Record excerpts Start Marker

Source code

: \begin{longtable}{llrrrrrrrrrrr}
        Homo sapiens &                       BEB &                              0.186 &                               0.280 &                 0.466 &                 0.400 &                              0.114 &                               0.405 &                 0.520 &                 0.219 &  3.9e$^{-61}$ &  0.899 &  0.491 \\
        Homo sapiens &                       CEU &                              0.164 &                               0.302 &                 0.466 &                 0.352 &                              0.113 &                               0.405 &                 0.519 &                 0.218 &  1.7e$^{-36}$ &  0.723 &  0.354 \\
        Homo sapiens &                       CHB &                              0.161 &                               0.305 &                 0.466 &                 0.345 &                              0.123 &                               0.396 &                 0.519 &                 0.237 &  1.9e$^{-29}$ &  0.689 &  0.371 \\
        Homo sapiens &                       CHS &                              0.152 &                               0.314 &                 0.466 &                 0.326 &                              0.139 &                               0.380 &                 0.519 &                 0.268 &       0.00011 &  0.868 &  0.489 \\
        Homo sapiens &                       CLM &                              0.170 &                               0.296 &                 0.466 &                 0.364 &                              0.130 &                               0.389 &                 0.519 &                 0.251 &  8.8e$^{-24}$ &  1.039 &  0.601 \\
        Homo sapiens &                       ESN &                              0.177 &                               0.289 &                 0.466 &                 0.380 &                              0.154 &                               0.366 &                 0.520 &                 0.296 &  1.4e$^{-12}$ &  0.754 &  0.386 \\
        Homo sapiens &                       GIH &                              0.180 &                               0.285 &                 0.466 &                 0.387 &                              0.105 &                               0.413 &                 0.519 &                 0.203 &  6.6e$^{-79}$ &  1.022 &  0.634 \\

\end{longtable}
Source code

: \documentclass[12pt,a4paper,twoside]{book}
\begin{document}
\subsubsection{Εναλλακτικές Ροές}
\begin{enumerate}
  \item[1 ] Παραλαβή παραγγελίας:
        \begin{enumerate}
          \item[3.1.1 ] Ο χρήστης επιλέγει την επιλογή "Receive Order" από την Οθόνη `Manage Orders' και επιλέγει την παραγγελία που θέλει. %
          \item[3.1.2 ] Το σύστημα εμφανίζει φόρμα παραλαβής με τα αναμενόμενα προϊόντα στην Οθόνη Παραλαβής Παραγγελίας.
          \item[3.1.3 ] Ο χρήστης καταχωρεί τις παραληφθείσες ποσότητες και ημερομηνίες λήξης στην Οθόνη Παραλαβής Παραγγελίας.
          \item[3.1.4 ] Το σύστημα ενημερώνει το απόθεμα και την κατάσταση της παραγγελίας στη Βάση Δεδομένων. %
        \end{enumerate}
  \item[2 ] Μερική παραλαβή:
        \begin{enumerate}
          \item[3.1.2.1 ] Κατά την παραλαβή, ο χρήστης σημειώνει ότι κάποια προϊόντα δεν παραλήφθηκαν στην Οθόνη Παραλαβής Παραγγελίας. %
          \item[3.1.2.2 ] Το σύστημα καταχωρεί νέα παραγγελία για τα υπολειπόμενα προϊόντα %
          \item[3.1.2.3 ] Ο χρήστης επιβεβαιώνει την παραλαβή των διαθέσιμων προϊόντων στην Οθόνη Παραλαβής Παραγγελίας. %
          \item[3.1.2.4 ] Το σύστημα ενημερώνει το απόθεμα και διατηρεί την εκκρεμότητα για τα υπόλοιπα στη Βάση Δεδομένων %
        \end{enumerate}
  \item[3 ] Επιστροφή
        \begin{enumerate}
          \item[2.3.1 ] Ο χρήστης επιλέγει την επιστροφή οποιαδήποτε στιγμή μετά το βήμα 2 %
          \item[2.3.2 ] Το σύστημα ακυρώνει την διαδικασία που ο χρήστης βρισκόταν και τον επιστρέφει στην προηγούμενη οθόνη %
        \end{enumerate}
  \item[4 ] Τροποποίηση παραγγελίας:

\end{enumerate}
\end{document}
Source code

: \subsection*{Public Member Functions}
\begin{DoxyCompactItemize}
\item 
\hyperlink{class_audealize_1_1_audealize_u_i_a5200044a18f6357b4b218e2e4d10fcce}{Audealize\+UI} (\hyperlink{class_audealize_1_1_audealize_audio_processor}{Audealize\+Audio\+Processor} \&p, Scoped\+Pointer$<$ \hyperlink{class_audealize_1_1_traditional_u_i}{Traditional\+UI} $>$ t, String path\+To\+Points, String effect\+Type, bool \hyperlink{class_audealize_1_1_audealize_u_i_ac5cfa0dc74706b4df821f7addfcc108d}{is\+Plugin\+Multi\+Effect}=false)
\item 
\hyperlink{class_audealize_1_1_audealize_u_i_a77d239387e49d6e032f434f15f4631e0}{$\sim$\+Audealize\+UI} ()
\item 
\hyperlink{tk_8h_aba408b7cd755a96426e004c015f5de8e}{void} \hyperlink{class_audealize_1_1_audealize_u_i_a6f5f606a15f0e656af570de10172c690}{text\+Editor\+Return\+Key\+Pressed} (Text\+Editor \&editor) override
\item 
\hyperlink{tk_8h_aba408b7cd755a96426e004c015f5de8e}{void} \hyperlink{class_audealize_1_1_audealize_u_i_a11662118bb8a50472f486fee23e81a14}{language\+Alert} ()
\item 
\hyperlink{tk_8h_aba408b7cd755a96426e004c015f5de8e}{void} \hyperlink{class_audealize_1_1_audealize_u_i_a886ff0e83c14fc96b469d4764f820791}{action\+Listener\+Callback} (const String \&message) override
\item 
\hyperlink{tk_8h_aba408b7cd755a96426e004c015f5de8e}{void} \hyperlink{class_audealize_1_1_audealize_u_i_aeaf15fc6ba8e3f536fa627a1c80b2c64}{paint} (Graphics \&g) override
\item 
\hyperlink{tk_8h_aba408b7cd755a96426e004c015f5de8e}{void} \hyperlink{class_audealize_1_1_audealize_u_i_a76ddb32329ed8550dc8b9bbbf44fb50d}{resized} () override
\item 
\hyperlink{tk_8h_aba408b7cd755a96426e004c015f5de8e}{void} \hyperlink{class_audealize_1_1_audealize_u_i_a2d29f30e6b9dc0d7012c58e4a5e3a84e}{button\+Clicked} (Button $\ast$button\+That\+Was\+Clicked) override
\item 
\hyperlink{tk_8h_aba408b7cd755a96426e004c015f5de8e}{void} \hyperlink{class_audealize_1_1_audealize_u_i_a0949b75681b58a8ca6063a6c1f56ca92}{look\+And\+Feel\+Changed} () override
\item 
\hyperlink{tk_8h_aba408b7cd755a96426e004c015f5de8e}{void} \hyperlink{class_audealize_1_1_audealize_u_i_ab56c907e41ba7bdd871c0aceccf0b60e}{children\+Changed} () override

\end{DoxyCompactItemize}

Record excerpts End Marker

To do
Check each line of the records above, and copy those that hold the word "απόθεμα".

Exercise answer
          \item[3.1.4 ] Το σύστημα ενημερώνει το απόθεμα και την κατάσταση της παραγγελίας στη Βάση Δεδομένων. %
          \item[3.1.2.4 ] Το σύστημα ενημερώνει το απόθεμα και διατηρεί την εκκρεμότητα για τα υπόλοιπα στη Βάση Δεδομένων %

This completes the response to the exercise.